Right now I’m setup repo in my local pc share folder and tried dvc for a while, my main usage now is to datafile versioning
My problem is how to handle the growth of files in the repository. It is one of showstopper for me to promote to team or larger scale usage …
If there is any mechanism to support keeping track latest 5 versions of file “X” or any statistic could tell how many files we have, how many version we save in repo? Checked tracked data files on repo they are compressed with hashed filename. It is hard to convert to back filename for analytics.
Any tool or better way to handle that? thanks in advance
I’m just confused whether your question refers to the files in your local cache or in a remote storage (backup of the cache) but no problem. The short answer is that the only tool built-in DVC to manage cache/storage is the
dvc gc command, AFAIK: https://dvc.org/doc/command-reference/gc
It usually garbage collects the local project cache, but applies to the DVC remote instead when using the
--cloud option. The other 2 options I think could help you are
--all-tags flags, which tell DVC to keep all files associated to any Git branch or tag, respectively.

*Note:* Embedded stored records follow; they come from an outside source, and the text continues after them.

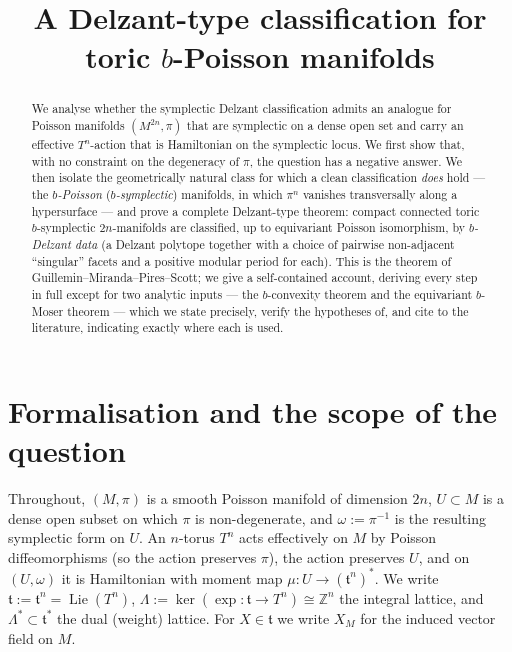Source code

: \documentclass{amsart}
\theoremstyle{definition}
\begin{document}
\title{A Delzant-type classification for toric $b$-Poisson manifolds}
\maketitle

\begin{abstract}
We analyse whether the symplectic Delzant classification admits an analogue for
Poisson manifolds $(M^{2n},\pi)$ that are symplectic on a dense open set and
carry an effective $T^n$-action that is Hamiltonian on the symplectic locus. We
first show that, with no constraint on the degeneracy of $\pi$, the question has
a negative answer. We then isolate the geometrically natural class for which a
clean classification \emph{does} hold --- the \emph{$b$-Poisson}
(\emph{$b$-symplectic}) manifolds, in which $\pi^n$ vanishes transversally along
a hypersurface --- and prove a complete Delzant-type theorem: compact connected
toric $b$-symplectic $2n$-manifolds are classified, up to equivariant Poisson
isomorphism, by \emph{$b$-Delzant data} (a Delzant polytope together with a
choice of pairwise non-adjacent ``singular'' facets and a positive modular
period for each). This is the theorem of Guillemin--Miranda--Pires--Scott; we
give a self-contained account, deriving every step in full except for two
analytic inputs --- the $b$-convexity theorem and the equivariant $b$-Moser
theorem --- which we state precisely, verify the hypotheses of, and cite to the
literature, indicating exactly where each is used.
\end{abstract}

\section{Formalisation and the scope of the question}

Throughout, $(M,\pi)$ is a smooth Poisson manifold of dimension $2n$,
$U\subset M$ is a dense open subset on which $\pi$ is non-degenerate, and
$\omega:=\pi^{-1}$ is the resulting symplectic form on $U$. An $n$-torus $T^n$
acts effectively on $M$ by Poisson diffeomorphisms (so the action preserves
$\pi$), the action preserves $U$, and on $(U,\omega)$ it is Hamiltonian with
moment map $\mu\colon U\to(\mathfrak t^n)^*$. We write
$\mathfrak t:=\mathfrak t^n=\operatorname{Lie}(T^n)$,
$\Lambda:=\ker(\exp\colon\mathfrak t\to T^n)\cong\mathbb Z^n$ the integral
lattice, and $\Lambda^*\subset\mathfrak t^*$ the dual (weight) lattice. For
$X\in\mathfrak t$ we write $X_M$ for the induced vector field on $M$.
\end{document}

If there is any mechanism to support keeping track latest 5 versions of file “X”?
I don’t think so. Would you mind sending a request so that
dvc gc supports a new option to specify a number of recent versions to keep for all or certain data files? You can do so in https://github.com/iterative/dvc/issues/new/choose
statistic could tell how many files we have, how many version we save in repo?
Same here, DVC doesn’t have a tool to report this right now although like you discovered, it could be discovered by exploring the commit history of each DVC-file — that shouldn’t be too difficult! But feel free to open another feature request for that, or to continue this conversation by asking in dvc.org/chat, we’re pretty responsive over there.
Thanks Jorgeorpinal reply and advise.
I’m referring remote storage…e.g. hadoop, google-cloud etc… yes and gc seem only help on locally cache…without those tool. I’m a bit hestiate to provide an storage estimation on remote server for costing…
I will send request to suggest location, many thanks
Sounds good. But please note that
dvc gc works on remote storage using the
--cloud option, like I mentioned. But it doesn’t have the specific capabilities you need directly.
Please let us know if you have further questions here or in the chat, and looking forward to see your feature request on GH!